Noley Smart y Emmanuel Tokpa, logistas liberianos, se ajustan unos finos guantes blancos en la oscuridad: tan solo les alumbra una lámpara en la parte trasera del vehículo. Se disponen a entregar mil kits de protección contra el Ébola en el barrio costero de West Point, atestado de mercados y callejuelas.
“Lo hacemos a esta hora para que no haya grandes aglomeraciones y para que la gente no sude y evitar que haya contactos -explica Smart-. Salimos cada mañana, nos lavamos manos y botas antes de empezar e intentamos que nadie se toque”. Las dos furgonetas aparcan en medio de una barriada, frente a un almacén en penumbras. El equipo salta del vehículo y abre una verja. Dentro del almacén está el millar de lotes de protección que deberán repartir entre decenas de liberianos. Desde septiembre se han distribuido más de 50.000 y la idea es llegar hasta 70.000 y cubrir así a 245.000 personas. Cada juego, repartido en dos cubos, consta de cloro, jabón, guantes, buzos, bolsas de basura, bote de spray, gafas y mascarillas.

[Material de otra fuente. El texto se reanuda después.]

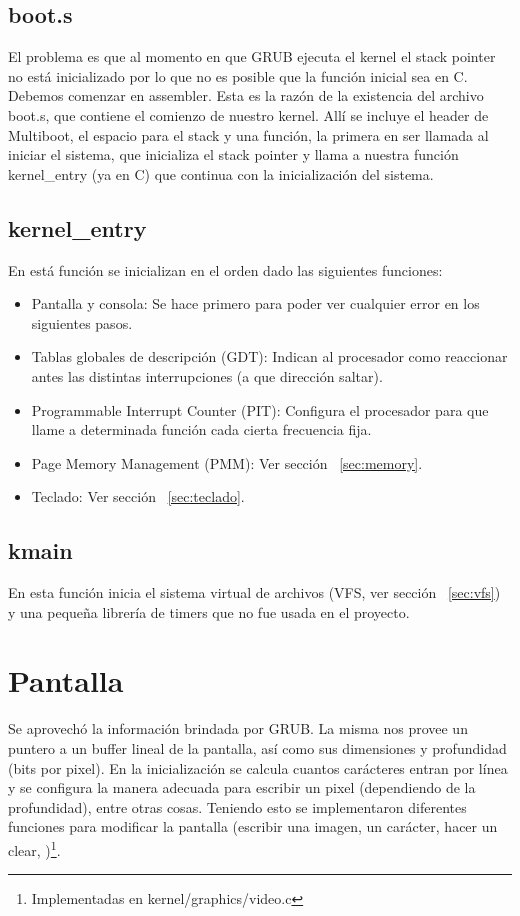 \subsection[boot.s]{boot.s\protect\footnotemark{}\protect{}}
El problema es que al momento en que GRUB ejecuta el kernel el stack pointer no está inicializado por lo que no es posible que la función inicial sea en C. Debemos comenzar en assembler. Esta es la razón de la existencia del archivo boot.s, que contiene el comienzo de nuestro kernel. Allí se incluye el header de Multiboot, el espacio para el stack y una función, la primera en ser llamada al iniciar el sistema, que inicializa el stack pointer y llama a nuestra función kernel\_entry (ya en C) que continua con la inicialización del sistema.

\subsection[kernel\_entry]{kernel\_entry\protect\footnotemark{}\protect{}}
En está función se inicializan en el orden dado las siguientes funciones:
\begin{itemize}
\item Pantalla y consola: Se hace primero para poder ver cualquier error en los siguientes pasos.
\item Tablas globales de descripción (GDT): Indican al procesador como reaccionar antes las distintas interrupciones (a que dirección saltar).
\item Programmable Interrupt Counter (PIT): Configura el procesador para que llame a determinada función cada cierta frecuencia fija.
\item Page Memory Management (PMM): Ver sección ~\ref{sec:memory}.
\item Teclado: Ver sección ~\ref{sec:teclado}.
\end{itemize}

\subsection[kmain]{kmain\protect\footnotemark{}\protect{}}
En esta función inicia el sistema virtual de archivos (VFS, ver sección ~\ref{sec:vfs}) y una pequeña librería de timers que no fue usada en el proyecto.


\section{Pantalla}\label{sec:pantalla}
Se aprovechó la información brindada por GRUB. La misma nos provee un puntero a un buffer lineal de la pantalla, así como sus dimensiones y profundidad (bits por pixel). En la inicialización se calcula cuantos carácteres entran por línea y se configura la manera adecuada para  escribir un pixel (dependiendo de la profundidad), entre otras cosas.
Teniendo esto se implementaron diferentes funciones para modificar la  pantalla (escribir una imagen, un carácter, hacer un clear, \etc)\footnote{Implementadas en kernel/graphics/video.c}.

Los cubos se disponen sobre una mesa a la que van acudiendo grupos de diez personas. Noley, Emmanuel y los demás han montado un circuito para que la gente entre desde un campo de fútbol, donde ya hay una cola cuyo fin no se observa, y salga atravesando el edificio hasta llegar a la calle. Así no se crean embudos. “Coged uno y seguid adelante”, pide Emmanuel a la multitud mientras el día clarea. “Es un trabajo muy físico. Hay que hacerlo todo a la vez: dar los kits, comunicarse con ellos y advertirles de que vayan rápido”, explica después.

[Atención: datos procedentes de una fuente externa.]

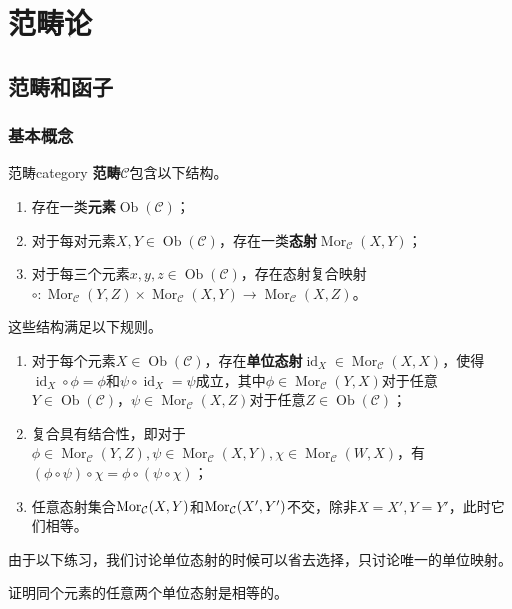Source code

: \documentclass[../main.tex]{subfiles}
\begin{document}
\setcounter{chapter}{1}
\chapter{范畴论}\label{cha:category_theory}
\section{范畴和函子}
\subsection{基本概念}
\begin{definition}{范畴}{category}
\textbf{范畴}$\mathcal{C}$包含以下结构。
\begin{enumerate}
    \item 存在一类\textbf{元素}$\operatorname{Ob}(\mathcal{C})$；
    \item 对于每对元素$X,Y\in\operatorname{Ob}(\mathcal{C})$，存在一类\textbf{态射}$\operatorname{Mor}_\mathcal{C}(X,Y)$；
    \item 对于每三个元素$x,y,z\in\operatorname{Ob}(\mathcal{C})$，存在态射复合映射${\circ}:\operatorname{Mor}_\mathcal{C}(Y,Z)\times\operatorname{Mor}_{\mathcal{C}}(X,Y)\to\operatorname{Mor}_\mathcal{C}(X,Z)$。
\end{enumerate}
这些结构满足以下规则。
\begin{enumerate}
    \item 对于每个元素$X\in\operatorname{Ob}(\mathcal{C})$，存在\textbf{单位态射}$\operatorname{id}_X\in\operatorname{Mor}_\mathcal{C}(X,X)$，使得$\operatorname{id}_X\circ\phi=\phi$和$\psi\circ\operatorname{id}_X=\psi$成立，其中$\phi\in\operatorname{Mor}_\mathcal{C}(Y,X)$对于任意$Y\in\operatorname{Ob}(\mathcal{C})$，$\psi\in\operatorname{Mor}_\mathcal{C}(X,Z)$对于任意$Z\in\operatorname{Ob}(\mathcal{C})$；
    \item 复合具有结合性，即对于$\phi\in\operatorname{Mor}_\mathcal{C}(Y,Z),\psi\in\operatorname{Mor}_\mathcal{C}(X,Y),\chi\in\operatorname{Mor}_\mathcal{C}(W,X)$，有$(\phi\circ\psi)\circ\chi=\phi\circ(\psi\circ\chi)$；
    \item 任意态射集合$\operatorname{Mor}_\mathcal{C}(X,Y)$和$\operatorname{Mor}_\mathcal{C}(X',Y')$不交，除非$X=X',Y=Y'$，此时它们相等。
\end{enumerate}
\end{definition}
由于以下练习，我们讨论单位态射的时候可以省去选择，只讨论唯一的单位映射。
\begin{exercise}{}
证明同个元素的任意两个单位态射是相等的。
\end{exercise}
\end{document}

En realidad, el contacto con las comunidades tiene lugar mucho antes. Los equipos visitan las zonas donde harán distribuciones dos días antes y proyectan un vídeo para explicar su objetivo y cómo se hará. Pero, sobre todo, alertan a la gente de que el kit de protección no sirve para brindar atención médica: es una solución de emergencia para las familias que tienen a alguien en casa con síntomas y para los que deben desinfectar su casa tras la muerte de alguien. “Las ambulancias deberían recoger a todo el mundo que lo pida. Nadie debería desinfectar su casa sin ayuda. Pero vivimos en una realidad imperfecta, así que esta es una solución imperfecta para estos casos”, explica la coordinadora de la distribución, Anna Halford.
La frágil respuesta internacional a la epidemia de Ébola en Liberia, Sierra Leona y Guinea está dejando necesidades sin cubrir en aspectos vitales de esta compleja emergencia. Los centros de tratamiento no son lo único importante. En Monrovia, las ambulancias no dan abasto, los taxistas rehúsan cada vez más llevar a pasajeros con síntomas, se necesita una intensa labor de seguimiento de los contactos y sigue siendo un problema qué hacer con los cadáveres.

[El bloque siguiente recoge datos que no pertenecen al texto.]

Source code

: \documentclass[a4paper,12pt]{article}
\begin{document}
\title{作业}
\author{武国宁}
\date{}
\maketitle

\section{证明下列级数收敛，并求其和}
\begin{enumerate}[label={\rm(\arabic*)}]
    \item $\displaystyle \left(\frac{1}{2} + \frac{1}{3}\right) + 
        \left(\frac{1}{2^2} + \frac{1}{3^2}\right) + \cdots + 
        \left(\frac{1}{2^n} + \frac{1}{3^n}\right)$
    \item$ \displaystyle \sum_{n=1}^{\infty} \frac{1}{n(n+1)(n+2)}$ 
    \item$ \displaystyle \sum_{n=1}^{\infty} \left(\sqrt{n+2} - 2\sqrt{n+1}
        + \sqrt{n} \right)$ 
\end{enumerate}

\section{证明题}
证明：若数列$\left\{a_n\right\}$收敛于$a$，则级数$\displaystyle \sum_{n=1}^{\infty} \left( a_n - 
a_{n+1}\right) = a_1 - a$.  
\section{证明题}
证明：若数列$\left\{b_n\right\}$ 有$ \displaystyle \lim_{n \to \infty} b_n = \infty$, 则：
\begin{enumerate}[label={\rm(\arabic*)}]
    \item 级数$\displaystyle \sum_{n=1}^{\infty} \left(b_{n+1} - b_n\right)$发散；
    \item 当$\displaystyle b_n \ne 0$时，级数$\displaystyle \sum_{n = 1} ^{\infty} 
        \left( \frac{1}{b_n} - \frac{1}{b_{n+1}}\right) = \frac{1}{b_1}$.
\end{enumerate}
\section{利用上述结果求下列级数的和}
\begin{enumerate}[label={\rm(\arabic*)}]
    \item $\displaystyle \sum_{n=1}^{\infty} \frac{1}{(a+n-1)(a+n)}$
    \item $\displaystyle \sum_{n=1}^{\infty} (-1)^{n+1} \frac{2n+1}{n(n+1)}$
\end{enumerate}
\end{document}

Los principales focos de transmisión son los centros sanitarios insuficientemente equipados, los domicilios de enfermos de Ébola y los funerales. El virus derriba familias enteras: la distribución es un intento desesperado de frenar los contagios en casa. “Tenía una vecina con la que me llevaba muy bien -cuenta el logista Emmanuel al acabar la distribución-. Contagió a su novio, a su padre y a su madre. Cuando me dijeron que murió, no me lo podía creer. Solo ha sobrevivido el padre. Este fue uno de los motivos por los que estoy trabajando aquí”. El sol ya quema en Monrovia, atrás queda la noche y el millar de kits en manos de los lugareños. Un grupo de liberianos abre paso a las furgonetas en el mercado. “Hay gente que, por trabajar en MSF, te señala por la calle como si tuvieras Ébola”, dice Emmanuel mientras mira por la ventanilla. “Tienen miedo. Te estigmatizan. Pero para mí esto no es un estigma, sino un orgullo. Estoy orgulloso de luchar contra el Ébola”.
Agus Morales es periodista y trabaja en el departamento de Comunicación de Médicos Sin Fronteras. Actualmente se encuentra en el Elwa 3, el centro para pacientes de Ébola de MSF en Monrovia, Liberia.